The fire started near the podium—and it’s there, beneath the weight of a collapsed ceiling, that I see a hand. The flames stretch high on the stage, but I walk through them like they’re nothing but soft wind. I yank the debris off a curled, fallen body.

Her dress—once pale green and covered in yellow ribbon—is mostly burned away. Her eyes are open and her flesh is red and blackened on one side. I see bone through her corroded cheek. But she is still unbearably familiar. I kneel, breathless, and gather her burning body into my arms.
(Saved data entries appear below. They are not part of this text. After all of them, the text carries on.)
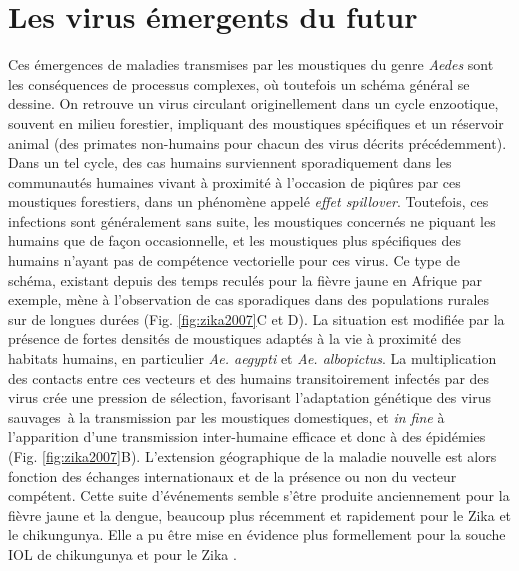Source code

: \section[Virus émergents du futur]{Les virus émergents du futur}
\label{sec:emerg}
Ces émergences de maladies transmises par les moustiques du genre {\em Aedes} sont les conséquences de processus complexes, où toutefois un schéma général se dessine.
On retrouve un virus circulant originellement dans un cycle enzootique, souvent en milieu forestier, impliquant des moustiques spécifiques et un réservoir animal (des primates non-humains pour chacun des virus décrits précédemment).
Dans un tel cycle, des cas humains surviennent sporadiquement dans les communautés humaines vivant à proximité à l'occasion de piqûres par ces moustiques forestiers, dans un phénomène appelé \textit{effet spillover}.
Toutefois, ces infections sont généralement sans suite, les moustiques concernés ne piquant les humains que de façon occasionnelle, et les moustiques plus spécifiques des humains n'ayant pas de compétence vectorielle pour ces virus.
Ce type de schéma, existant depuis des temps reculés pour la fièvre jaune en Afrique par exemple, mène à l'observation de cas sporadiques dans des populations rurales sur de longues durées (Fig. \ref{fig:zika2007}C et D).
La situation est modifiée par la présence de fortes densités de moustiques adaptés à la vie à proximité des habitats humains, en particulier {\em Ae. aegypti} et {\em Ae. albopictus}.
La multiplication des contacts entre ces vecteurs et des humains transitoirement infectés par des virus crée une pression de sélection, favorisant l'adaptation génétique des virus \guillemotleft sauvages\guillemotright\ à la transmission par les moustiques \guillemotleft domestiques\guillemotright, et \textit{in fine} à l'apparition d'une transmission inter-humaine efficace et donc à des épidémies (Fig. \ref{fig:zika2007}B).
L'extension géographique de la maladie nouvelle est alors fonction des échanges internationaux et de la présence ou non du vecteur compétent.
Cette suite d'événements semble s'être produite anciennement pour la fièvre jaune et la dengue, beaucoup plus récemment et rapidement pour le Zika et le chikungunya.
Elle a pu être mise en évidence plus formellement pour la souche IOL de chikungunya \cite{tsetsarkin2011chikungunya} et pour le Zika \cite{liu2017evolutionary}.
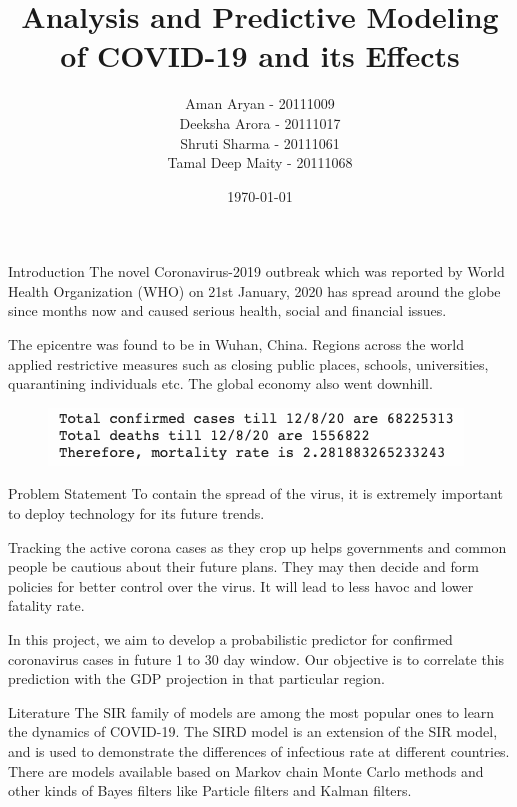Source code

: \documentclass[11pt]{beamer}
\author[CS771]{ \small Aman Aryan - 20111009  \\ Deeksha Arora - 20111017 \\ Shruti Sharma - 20111061  \\ Tamal Deep Maity - 20111068}
\title[COVID19 -  Prediction and Effects]{Analysis and Predictive Modeling of COVID-19 and its Effects}
\institute[]{Indian Institute of Technology, Kanpur}
\date{\today}
\begin{document}
\begin{frame}
\titlepage
\end{frame}

\begin{frame}{Introduction}
The novel Coronavirus-2019 outbreak which was reported by World Health Organization (WHO) on 21st January, 2020 has spread around the globe since months now and caused serious health, social and financial issues.

\medskip

The epicentre was found to be in Wuhan, China. Regions across the world applied restrictive measures such as closing public places, schools, universities, quarantining individuals etc. The global economy also went downhill.

\begin{figure}
\includegraphics[scale=0.5]{stats}
\end{figure}

\end{frame}

\begin{frame}{Problem Statement}
To contain the spread of the virus, it is extremely important to deploy technology for its future trends.\\

\medskip

Tracking the active corona cases as they crop up helps governments and common people be cautious about their future plans. They may then decide and form policies for better control over the virus. It will lead to less havoc and lower fatality rate.

\medskip

In this project, we aim to develop a probabilistic predictor for confirmed coronavirus cases in future 1 to 30 day window. Our objective is to correlate this prediction with the GDP projection in that particular region.
\end{frame}

\begin{frame}{Literature}
The SIR family of models are among the most popular ones to learn the dynamics of COVID-19. The SIRD model is an extension of the SIR model, and is used to demonstrate the differences of infectious rate at different countries.\\

There are models available based on Markov chain Monte Carlo methods and other kinds of Bayes filters like Particle filters and Kalman filters.
\end{frame}
\end{document}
Oh, Ennabelle . . .

 

And neither the angels in heaven above,
Nor the demons down under the sea,
Can ever dissever my soul from the soul
Of the beautiful Annabel Lee.

Holding her as the fire around us continues to eat away at her lifeless form, the heat weaves into my agony, and I think I know what hell feels like—and why someone would fear it.

And then it stops; a torrent of rain washes over the townhouse. A Nightmare with weather powers must have come. Water leaks through holes in the ceiling and wall. Ash and steam create a foggy, gray slush around us. They will find her body like this, deformed and unrecognizable.

 

For the moon never beams without bringing me dreams
Of the beautiful Annabel Lee

With a pained cry that crawls out of my throat and into her neck where I’ve buried my head, I release the flames that destroy what’s left of her. The moisture in the air smears her remains over my fingers like striped war paint. Goodbye, I think, clenching my fists. I love you so much.

 

And the stars never rise but I feel the bright eyes
Of the beautiful Annabel Lee

 

I stand and walk slowly out.

Zizzy is on the street. Her raised hands drop when she sees me. She called the thunderstorm that put out the fire. Whatever she observes on my face, it causes her to pale.